PyKEEN Extension
Constants
This module defines shared constant values used throughout the PyKEEN negative sampler extension. These constants ensure consistency and avoid hardcoding fixed values across the implementation. Typical contents include default parameter values, files naming conventions.
Dataset
Custom dataset loader designed to extend PyKEEN’s dataset handling. Enables support for additional metadata, filtering logic, and preprocessing tailored to advanced negative sampling strategies.

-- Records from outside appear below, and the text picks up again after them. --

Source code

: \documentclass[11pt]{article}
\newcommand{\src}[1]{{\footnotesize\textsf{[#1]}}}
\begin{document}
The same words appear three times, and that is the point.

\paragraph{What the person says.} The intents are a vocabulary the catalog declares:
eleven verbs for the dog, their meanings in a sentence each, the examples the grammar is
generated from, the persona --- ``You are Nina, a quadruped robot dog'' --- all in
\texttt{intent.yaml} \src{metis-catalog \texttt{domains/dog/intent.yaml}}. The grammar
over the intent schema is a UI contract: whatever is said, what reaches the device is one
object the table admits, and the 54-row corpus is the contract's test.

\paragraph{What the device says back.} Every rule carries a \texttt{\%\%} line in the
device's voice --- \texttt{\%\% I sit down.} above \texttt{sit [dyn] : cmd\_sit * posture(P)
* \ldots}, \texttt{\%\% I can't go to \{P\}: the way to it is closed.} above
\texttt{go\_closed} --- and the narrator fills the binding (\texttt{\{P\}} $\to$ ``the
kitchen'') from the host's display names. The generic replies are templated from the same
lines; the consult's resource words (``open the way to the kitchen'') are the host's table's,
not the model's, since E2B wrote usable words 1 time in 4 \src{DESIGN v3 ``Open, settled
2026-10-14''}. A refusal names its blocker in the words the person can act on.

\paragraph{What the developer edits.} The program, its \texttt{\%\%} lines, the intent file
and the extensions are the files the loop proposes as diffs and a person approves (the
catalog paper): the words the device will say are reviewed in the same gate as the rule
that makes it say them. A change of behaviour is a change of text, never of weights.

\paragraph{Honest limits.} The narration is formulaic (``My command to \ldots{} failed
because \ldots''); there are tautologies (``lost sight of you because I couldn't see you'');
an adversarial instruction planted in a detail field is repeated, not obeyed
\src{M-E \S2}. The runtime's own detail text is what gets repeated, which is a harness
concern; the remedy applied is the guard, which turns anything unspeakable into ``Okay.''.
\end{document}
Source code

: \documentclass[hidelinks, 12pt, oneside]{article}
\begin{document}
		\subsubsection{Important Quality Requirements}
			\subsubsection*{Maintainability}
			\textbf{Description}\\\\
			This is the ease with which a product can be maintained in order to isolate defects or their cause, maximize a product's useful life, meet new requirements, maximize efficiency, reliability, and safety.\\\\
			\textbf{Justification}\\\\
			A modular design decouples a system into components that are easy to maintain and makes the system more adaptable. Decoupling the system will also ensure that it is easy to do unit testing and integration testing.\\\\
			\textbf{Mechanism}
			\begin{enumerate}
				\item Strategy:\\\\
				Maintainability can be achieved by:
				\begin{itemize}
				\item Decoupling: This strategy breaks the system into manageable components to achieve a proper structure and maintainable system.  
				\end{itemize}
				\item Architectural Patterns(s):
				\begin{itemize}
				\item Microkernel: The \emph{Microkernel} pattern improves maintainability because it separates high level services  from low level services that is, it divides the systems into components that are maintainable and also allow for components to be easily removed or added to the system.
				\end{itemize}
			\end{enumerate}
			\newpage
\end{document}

- class extension.dataset.OnMemoryDataset(data_path: str | Path = None, load_entity_classes: bool = True, load_domain_range: bool = True, **kwargs)[source]
Bases:
Dataset
Dataset located on memory, requires already splitted data in RDF triple format. The folder should contain the following files
### Folder Structure
train.txt : Training triples in “h r t” format using RDF names
test.txt : Testing triples in “h r t” format using RDF names
valid.txt : Validation triples in “h r t” format using RDF names
entity_to_id.json: JSON file for entity name to ID mapping
relation_to_id.json: JSON file for relation name to ID mapping
entities_classes.json : Additional metadata of class memebership for each entity, need to have format
- “<ENTITY_NAME>”[
“<CLASS_NAME_1>” … “<CLASS_NAME_N>”
]
}
relation_domain_range.json : Additional metadata of domain and range classes for each relation, needs to have format:
- “<RELATION_NAME>”{
“domain” : “<CLASS_NAME_DOMAIN>” OR “None” “range” : “<CLASS_NAME_RANGE>” OR “None”
}
}
Filtering
Implements extended filtering mechanisms for training and evaluation. Includes logic for excluding invalid or null-indexed negatives, such as with the NullPythonSetFilterer.
Sampling
Defines custom negative sampling strategies with support for static and dynamic approaches. Built to integrate seamlessly with PyKEEN’s pipeline while enabling schema-aware, type-based, and model-driven sampling logic.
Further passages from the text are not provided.